**EXERCISE DIRECTIONS:**
Print each record below precisely, with every picture left out of the copy.

Document images with source code:
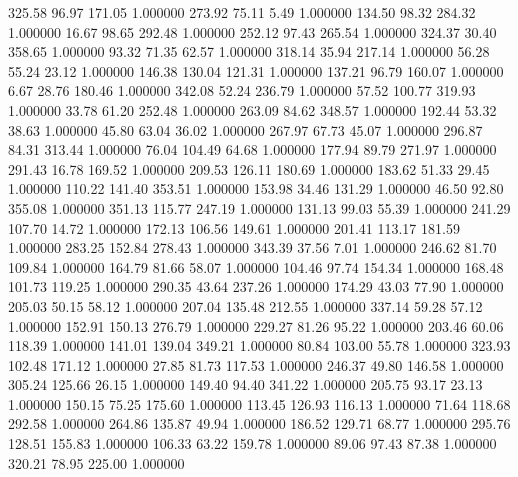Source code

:     325.58     96.97    171.05  1.000000
    273.92     75.11      5.49  1.000000
    134.50     98.32    284.32  1.000000
     16.67     98.65    292.48  1.000000
    252.12     97.43    265.54  1.000000
    324.37     30.40    358.65  1.000000
     93.32     71.35     62.57  1.000000
    318.14     35.94    217.14  1.000000
     56.28     55.24     23.12  1.000000
    146.38    130.04    121.31  1.000000
    137.21     96.79    160.07  1.000000
      6.67     28.76    180.46  1.000000
    342.08     52.24    236.79  1.000000
     57.52    100.77    319.93  1.000000
     33.78     61.20    252.48  1.000000
    263.09     84.62    348.57  1.000000
    192.44     53.32     38.63  1.000000
     45.80     63.04     36.02  1.000000
    267.97     67.73     45.07  1.000000
    296.87     84.31    313.44  1.000000
     76.04    104.49     64.68  1.000000
    177.94     89.79    271.97  1.000000
    291.43     16.78    169.52  1.000000
    209.53    126.11    180.69  1.000000
    183.62     51.33     29.45  1.000000
    110.22    141.40    353.51  1.000000
    153.98     34.46    131.29  1.000000
     46.50     92.80    355.08  1.000000
    351.13    115.77    247.19  1.000000
    131.13     99.03     55.39  1.000000
    241.29    107.70     14.72  1.000000
    172.13    106.56    149.61  1.000000
    201.41    113.17    181.59  1.000000
    283.25    152.84    278.43  1.000000
    343.39     37.56      7.01  1.000000
    246.62     81.70    109.84  1.000000
    164.79     81.66     58.07  1.000000
    104.46     97.74    154.34  1.000000
    168.48    101.73    119.25  1.000000
    290.35     43.64    237.26  1.000000
    174.29     43.03     77.90  1.000000
    205.03     50.15     58.12  1.000000
    207.04    135.48    212.55  1.000000
    337.14     59.28     57.12  1.000000
    152.91    150.13    276.79  1.000000
    229.27     81.26     95.22  1.000000
    203.46     60.06    118.39  1.000000
    141.01    139.04    349.21  1.000000
     80.84    103.00     55.78  1.000000
    323.93    102.48    171.12  1.000000
     27.85     81.73    117.53  1.000000
    246.37     49.80    146.58  1.000000
    305.24    125.66     26.15  1.000000
    149.40     94.40    341.22  1.000000
    205.75     93.17     23.13  1.000000
    150.15     75.25    175.60  1.000000
    113.45    126.93    116.13  1.000000
     71.64    118.68    292.58  1.000000
    264.86    135.87     49.94  1.000000
    186.52    129.71     68.77  1.000000
    295.76    128.51    155.83  1.000000
    106.33     63.22    159.78  1.000000
     89.06     97.43     87.38  1.000000
    320.21     78.95    225.00  1.000000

**SOLVED PROBLEM:**
Source code

:     325.58     96.97    171.05  1.000000
    273.92     75.11      5.49  1.000000
    134.50     98.32    284.32  1.000000
     16.67     98.65    292.48  1.000000
    252.12     97.43    265.54  1.000000
    324.37     30.40    358.65  1.000000
     93.32     71.35     62.57  1.000000
    318.14     35.94    217.14  1.000000
     56.28     55.24     23.12  1.000000
    146.38    130.04    121.31  1.000000
    137.21     96.79    160.07  1.000000
      6.67     28.76    180.46  1.000000
    342.08     52.24    236.79  1.000000
     57.52    100.77    319.93  1.000000
     33.78     61.20    252.48  1.000000
    263.09     84.62    348.57  1.000000
    192.44     53.32     38.63  1.000000
     45.80     63.04     36.02  1.000000
    267.97     67.73     45.07  1.000000
    296.87     84.31    313.44  1.000000
     76.04    104.49     64.68  1.000000
    177.94     89.79    271.97  1.000000
    291.43     16.78    169.52  1.000000
    209.53    126.11    180.69  1.000000
    183.62     51.33     29.45  1.000000
    110.22    141.40    353.51  1.000000
    153.98     34.46    131.29  1.000000
     46.50     92.80    355.08  1.000000
    351.13    115.77    247.19  1.000000
    131.13     99.03     55.39  1.000000
    241.29    107.70     14.72  1.000000
    172.13    106.56    149.61  1.000000
    201.41    113.17    181.59  1.000000
    283.25    152.84    278.43  1.000000
    343.39     37.56      7.01  1.000000
    246.62     81.70    109.84  1.000000
    164.79     81.66     58.07  1.000000
    104.46     97.74    154.34  1.000000
    168.48    101.73    119.25  1.000000
    290.35     43.64    237.26  1.000000
    174.29     43.03     77.90  1.000000
    205.03     50.15     58.12  1.000000
    207.04    135.48    212.55  1.000000
    337.14     59.28     57.12  1.000000
    152.91    150.13    276.79  1.000000
    229.27     81.26     95.22  1.000000
    203.46     60.06    118.39  1.000000
    141.01    139.04    349.21  1.000000
     80.84    103.00     55.78  1.000000
    323.93    102.48    171.12  1.000000
     27.85     81.73    117.53  1.000000
    246.37     49.80    146.58  1.000000
    305.24    125.66     26.15  1.000000
    149.40     94.40    341.22  1.000000
    205.75     93.17     23.13  1.000000
    150.15     75.25    175.60  1.000000
    113.45    126.93    116.13  1.000000
     71.64    118.68    292.58  1.000000
    264.86    135.87     49.94  1.000000
    186.52    129.71     68.77  1.000000
    295.76    128.51    155.83  1.000000
    106.33     63.22    159.78  1.000000
     89.06     97.43     87.38  1.000000
    320.21     78.95    225.00  1.000000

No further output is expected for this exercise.